US aircraft safety investigators have called for grounding certain Boeing 787s and 747-8s powered by General Electric engines until they are inspected for cracks and also revealed that a cracked fan midshaft was discovered on a third engine last month.
The recommendations issued by the National Transportation Safety Board (NTSB) offer the clearest explanation yet for the rash of zero- or low-time GEnx engine failures since 28 July.
The NTSB letter sent to the Federal Aviation Administration also reveals that an analysis of the fan midshaft fractures do not point to metal fatigue as a likely cause. The fan midshaft connects the low pressure turbine to the fan and booster stages at the forward end of the engine.

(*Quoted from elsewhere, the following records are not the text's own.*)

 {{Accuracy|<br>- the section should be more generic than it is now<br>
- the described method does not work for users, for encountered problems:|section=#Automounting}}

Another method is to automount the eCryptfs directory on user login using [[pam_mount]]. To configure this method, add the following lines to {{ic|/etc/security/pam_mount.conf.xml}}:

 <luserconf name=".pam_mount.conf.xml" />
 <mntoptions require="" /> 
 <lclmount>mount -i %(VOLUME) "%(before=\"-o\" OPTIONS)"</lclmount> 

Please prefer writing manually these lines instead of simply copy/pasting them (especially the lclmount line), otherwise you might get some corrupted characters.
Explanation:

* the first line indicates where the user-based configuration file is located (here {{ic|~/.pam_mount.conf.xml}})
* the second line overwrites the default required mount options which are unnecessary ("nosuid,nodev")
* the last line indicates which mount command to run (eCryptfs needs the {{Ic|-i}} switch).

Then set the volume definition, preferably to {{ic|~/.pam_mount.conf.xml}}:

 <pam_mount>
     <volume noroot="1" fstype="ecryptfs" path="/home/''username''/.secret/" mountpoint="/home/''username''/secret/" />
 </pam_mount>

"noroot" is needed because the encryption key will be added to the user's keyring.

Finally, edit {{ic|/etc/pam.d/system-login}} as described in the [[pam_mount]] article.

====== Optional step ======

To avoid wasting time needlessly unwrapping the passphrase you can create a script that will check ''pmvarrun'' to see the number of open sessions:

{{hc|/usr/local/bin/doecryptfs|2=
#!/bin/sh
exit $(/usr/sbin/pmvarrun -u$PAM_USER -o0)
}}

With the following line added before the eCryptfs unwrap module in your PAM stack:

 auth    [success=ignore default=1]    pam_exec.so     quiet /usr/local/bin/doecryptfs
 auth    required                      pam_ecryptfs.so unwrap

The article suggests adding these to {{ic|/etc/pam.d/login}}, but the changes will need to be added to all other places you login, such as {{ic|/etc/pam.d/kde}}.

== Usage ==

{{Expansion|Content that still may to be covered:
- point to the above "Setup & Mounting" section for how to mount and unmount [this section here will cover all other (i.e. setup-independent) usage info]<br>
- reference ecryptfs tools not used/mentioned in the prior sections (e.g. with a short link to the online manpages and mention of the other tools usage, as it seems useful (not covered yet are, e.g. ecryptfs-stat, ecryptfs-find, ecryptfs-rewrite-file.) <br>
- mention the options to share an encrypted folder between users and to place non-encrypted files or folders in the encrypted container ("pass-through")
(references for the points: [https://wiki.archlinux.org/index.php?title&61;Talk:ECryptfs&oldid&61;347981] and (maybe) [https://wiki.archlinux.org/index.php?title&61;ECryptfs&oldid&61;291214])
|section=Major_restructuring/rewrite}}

Instead, the cracks in the critical engine component are "typical of environmentally assisted cracking of certain high strength alloys such as that used on the GEnx [fan midshaft]", the NTSB letter says. The NTSB is continuing to investigate what is triggering the environmentally assisted cracking. According to GE, such metals crack as a result of galvanic corrosion caused by a moist environment with the presence of hydrogen.
A potential trigger of the galvanic corrision could have been revealed earlier this week. In a statement issued by GE on 11 September, the company said it has changed the coating process for the fan midshaft on the production line as a result of the engine failures. GE says today that the new coating process changes the dry film applied to the midshaft, and replaces the lubricant used when a retaining nut is clamped to the midshaft.

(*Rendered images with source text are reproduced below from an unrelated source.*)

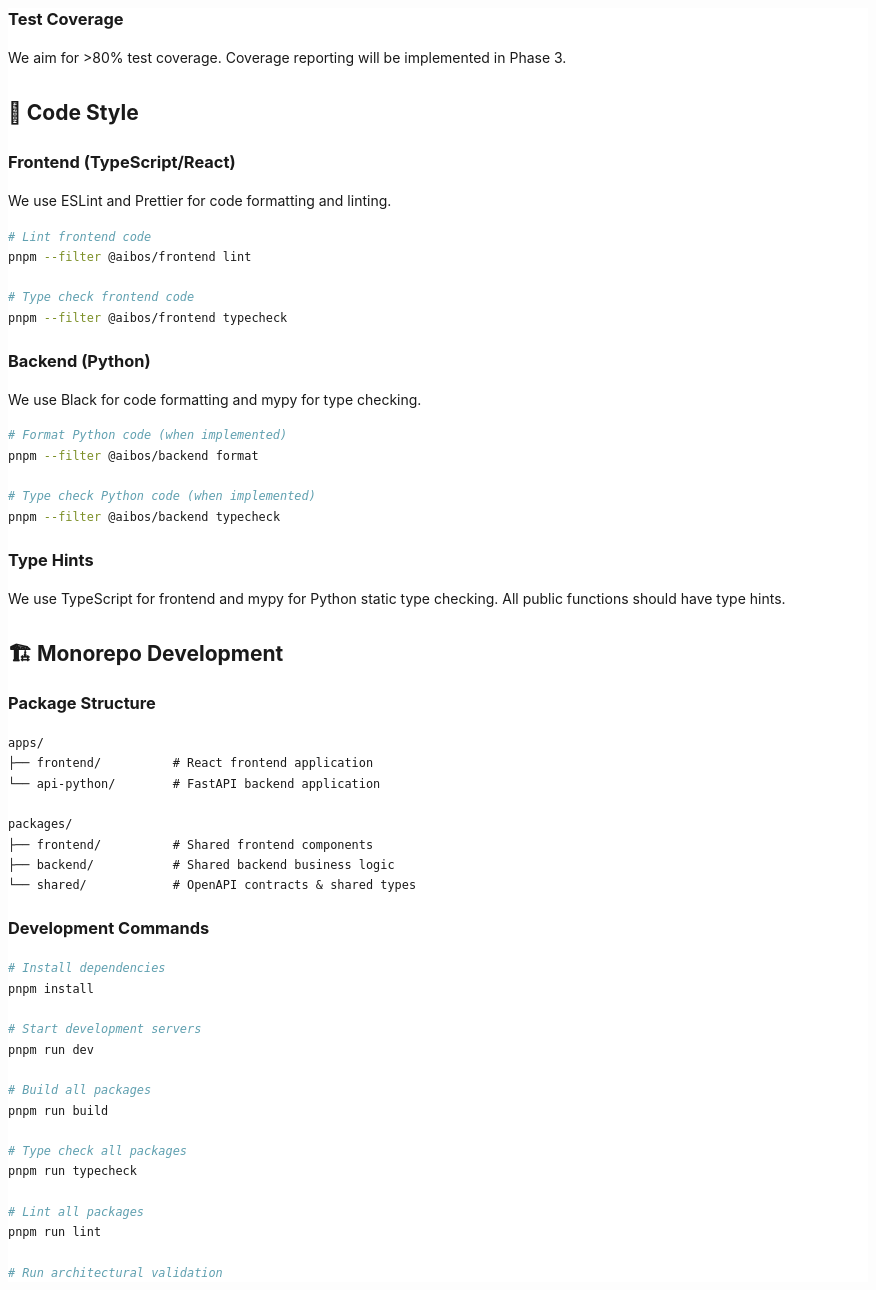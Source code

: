 ### Test Coverage
We aim for >80% test coverage. Coverage reporting will be implemented in Phase 3.

## 📝 Code Style

### Frontend (TypeScript/React)
We use ESLint and Prettier for code formatting and linting.

```bash
# Lint frontend code
pnpm --filter @aibos/frontend lint

# Type check frontend code
pnpm --filter @aibos/frontend typecheck
```

### Backend (Python)
We use Black for code formatting and mypy for type checking.

```bash
# Format Python code (when implemented)
pnpm --filter @aibos/backend format

# Type check Python code (when implemented)
pnpm --filter @aibos/backend typecheck
```

### Type Hints
We use TypeScript for frontend and mypy for Python static type checking. All public functions should have type hints.

## 🏗️ Monorepo Development

### Package Structure
```
apps/
├── frontend/          # React frontend application
└── api-python/        # FastAPI backend application

packages/
├── frontend/          # Shared frontend components
├── backend/           # Shared backend business logic
└── shared/            # OpenAPI contracts & shared types
```

### Development Commands
```bash
# Install dependencies
pnpm install

# Start development servers
pnpm run dev

# Build all packages
pnpm run build

# Type check all packages
pnpm run typecheck

# Lint all packages
pnpm run lint

# Run architectural validation
```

The NTSB's letter to the FAA indicates all three engine failures discovered to date could be linked to the same cause.
The latest engine failure to be revealed actually was discovered during an ultrasound inspection on 13 August, but it was not disclosed to the public until now. The ultrasound check on the engine, which was installed on a 787 that had not been flown, revealed an indication of a "similar" crack on the fan midshaft.

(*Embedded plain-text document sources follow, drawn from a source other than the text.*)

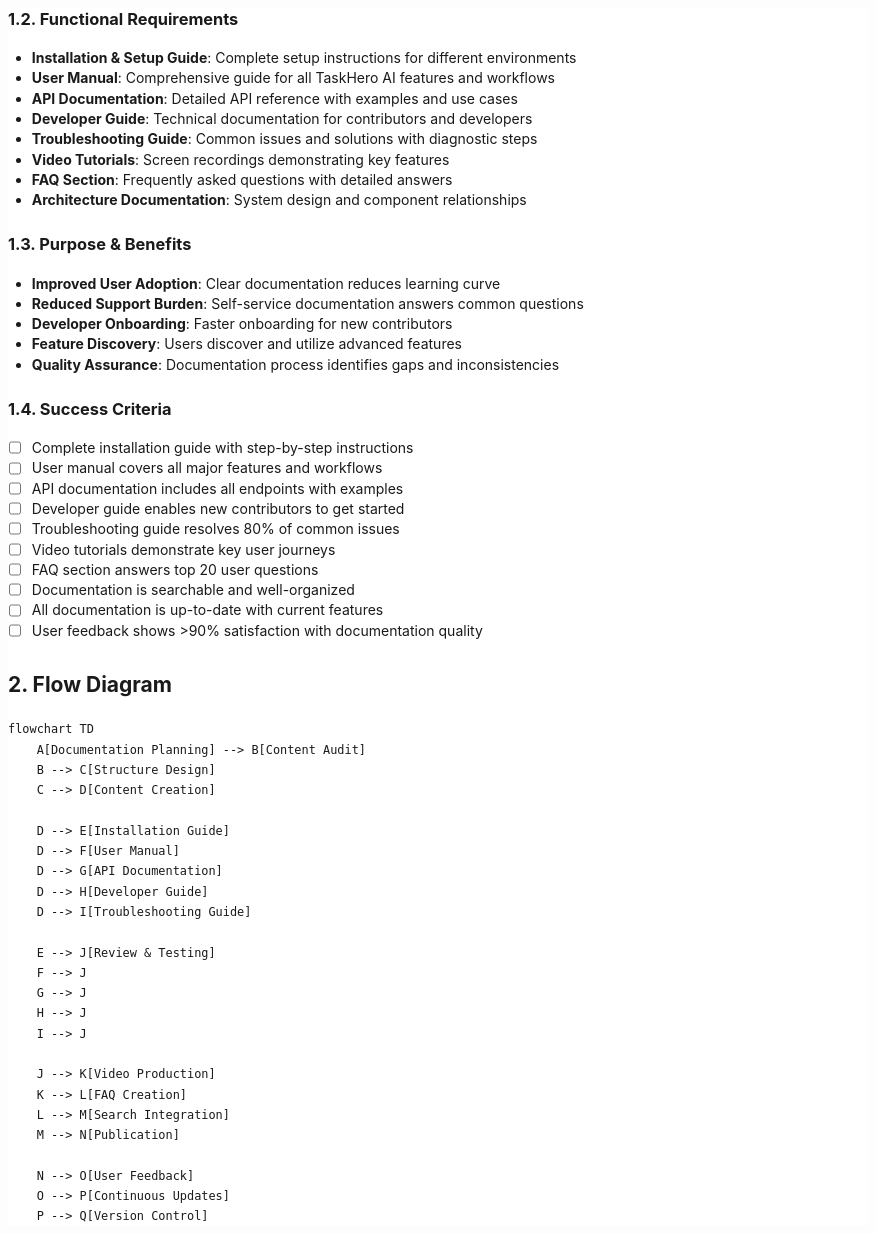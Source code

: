 ### 1.2. Functional Requirements
- **Installation & Setup Guide**: Complete setup instructions for different environments
- **User Manual**: Comprehensive guide for all TaskHero AI features and workflows
- **API Documentation**: Detailed API reference with examples and use cases
- **Developer Guide**: Technical documentation for contributors and developers
- **Troubleshooting Guide**: Common issues and solutions with diagnostic steps
- **Video Tutorials**: Screen recordings demonstrating key features
- **FAQ Section**: Frequently asked questions with detailed answers
- **Architecture Documentation**: System design and component relationships

### 1.3. Purpose & Benefits
- **Improved User Adoption**: Clear documentation reduces learning curve
- **Reduced Support Burden**: Self-service documentation answers common questions
- **Developer Onboarding**: Faster onboarding for new contributors
- **Feature Discovery**: Users discover and utilize advanced features
- **Quality Assurance**: Documentation process identifies gaps and inconsistencies

### 1.4. Success Criteria
- [ ] Complete installation guide with step-by-step instructions
- [ ] User manual covers all major features and workflows
- [ ] API documentation includes all endpoints with examples
- [ ] Developer guide enables new contributors to get started
- [ ] Troubleshooting guide resolves 80% of common issues
- [ ] Video tutorials demonstrate key user journeys
- [ ] FAQ section answers top 20 user questions
- [ ] Documentation is searchable and well-organized
- [ ] All documentation is up-to-date with current features
- [ ] User feedback shows >90% satisfaction with documentation quality

## 2. Flow Diagram
```mermaid
flowchart TD
    A[Documentation Planning] --> B[Content Audit]
    B --> C[Structure Design]
    C --> D[Content Creation]
    
    D --> E[Installation Guide]
    D --> F[User Manual]
    D --> G[API Documentation]
    D --> H[Developer Guide]
    D --> I[Troubleshooting Guide]
    
    E --> J[Review & Testing]
    F --> J
    G --> J
    H --> J
    I --> J
    
    J --> K[Video Production]
    K --> L[FAQ Creation]
    L --> M[Search Integration]
    M --> N[Publication]
    
    N --> O[User Feedback]
    O --> P[Continuous Updates]
    P --> Q[Version Control]
```
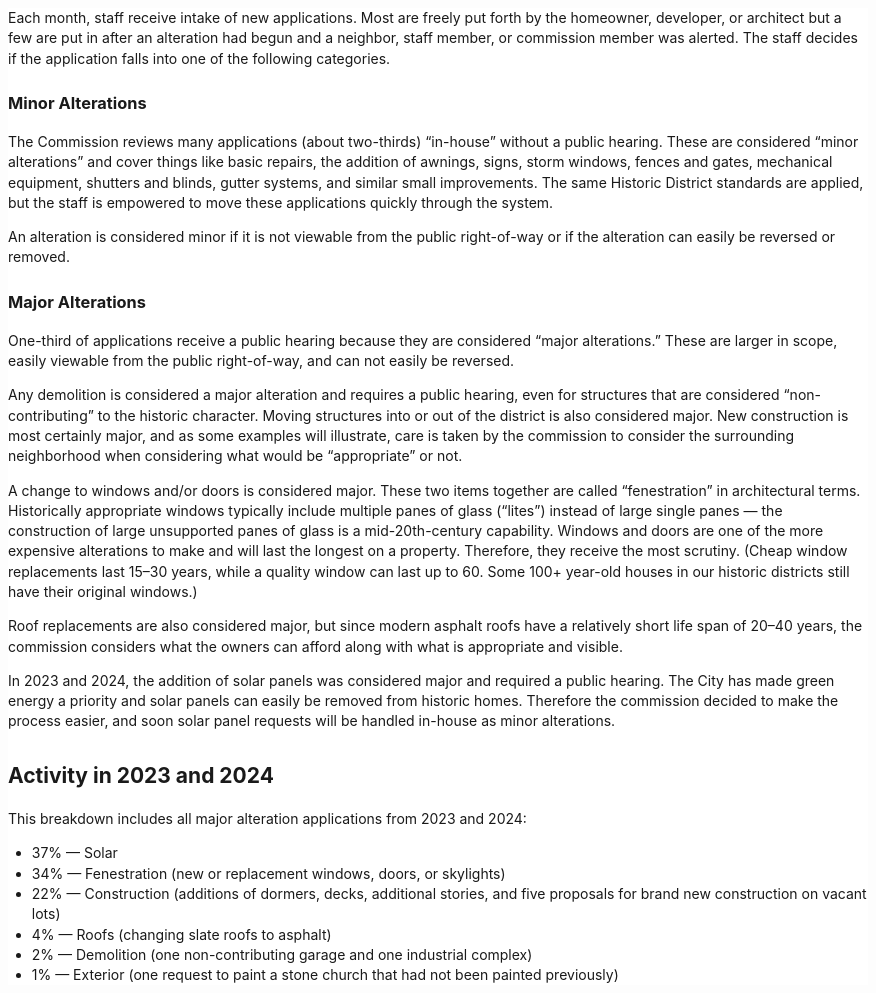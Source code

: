 Each month, staff receive intake of new applications. Most are freely put forth by the homeowner, developer, or architect but a few are put in after an alteration had begun and a neighbor, staff member, or commission member was alerted. The staff decides if the application falls into one of the following categories.

### Minor Alterations

The Commission reviews many applications (about two-thirds) “in-house” without a public hearing. These are considered “minor alterations” and cover things like basic repairs, the addition of awnings, signs, storm windows, fences and gates, mechanical equipment, shutters and blinds, gutter systems, and similar small improvements. The same Historic District standards are applied, but the staff is empowered to move these applications quickly through the system.

An alteration is considered minor if it is not viewable from the public right-of-way or if the alteration can easily be reversed or removed.

### Major Alterations

One-third of applications receive a public hearing because they are considered “major alterations.” These are larger in scope, easily viewable from the public right-of-way, and can not easily be reversed.

Any demolition is considered a major alteration and requires a public hearing, even for structures that are considered “non-contributing” to the historic character. Moving structures into or out of the district is also considered major. New construction is most certainly major, and as some examples will illustrate, care is taken by the commission to consider the surrounding neighborhood when considering what would be “appropriate” or not.

A change to windows and/or doors is considered major. These two items together are called “fenestration” in architectural terms. Historically appropriate windows typically include multiple panes of glass (“lites”) instead of large single panes — the construction of large unsupported panes of glass is a mid-20th-century capability. Windows and doors are one of the more expensive alterations to make and will last the longest on a property. Therefore, they receive the most scrutiny. (Cheap window replacements last 15–30 years, while a quality window can last up to 60. Some 100+ year-old houses in our historic districts still have their original windows.)

Roof replacements are also considered major, but since modern asphalt roofs have a relatively short life span of 20–40 years, the commission considers what the owners can afford along with what is appropriate and visible.

In 2023 and 2024, the addition of solar panels was considered major and required a public hearing. The City has made green energy a priority and solar panels can easily be removed from historic homes. Therefore the commission decided to make the process easier, and soon solar panel requests will be handled in-house as minor alterations.

## Activity in 2023 and 2024

This breakdown includes all major alteration applications from 2023 and 2024:

+ 37% — Solar
+ 34% — Fenestration (new or replacement windows, doors, or skylights)
+ 22% — Construction (additions of dormers, decks, additional stories, and five proposals for brand new construction on vacant lots)
+ 4% — Roofs (changing slate roofs to asphalt)
+ 2% — Demolition (one non-contributing garage and one industrial complex)
+ 1% — Exterior (one request to paint a stone church that had not been painted previously)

The first such incident occurred on 28 July. An engine on an Air India Boeing 787 in Charleston, South Carolina, failed in low-speed taxi test. The crew was accelerating the aircraft through 40kt when the low-pressure speed rolled back on the No. 2 engine. The crew aborted the test and a visual inspection revealed the first stage of the low pressure turbine had shifted backward, colliding into trailing stages.
Six weeks later, a Boeing 747-8F operated by Air Bridge Cargo with about 1,200 flight hours and 240 cycles experienced a similar problem. As the aircraft accelerated through 50kt, the low-pressure turbine speed of the No. 1 engine dropped. The crew rejected the take-off and an inspection revealed "extensive damage" to the low pressure turbine, the NTSB letter says.
The NTSB highlighted the potential safety danger of repeated failures on low-time engines. The board's letter highlighted the "possibility that multiple engines on the same airplane could experience a [fan midshaft] failure".
In the event of an extended twin-engine flight over water, for example, the aircraft would have to operate on only a single engine for up to 5.5h, the NTSB letter says.
In response, GE says in a statement that it has already recommended repetitive inspections to the FAA and is close to completing ultrasonic inspections of the fan midshaft for all GEnx engines in service.
Boeing adds that is working with GE to inspect nine 747-8Fs within a "few days" to complete ultrasound inspections on the operational GEnx fleet.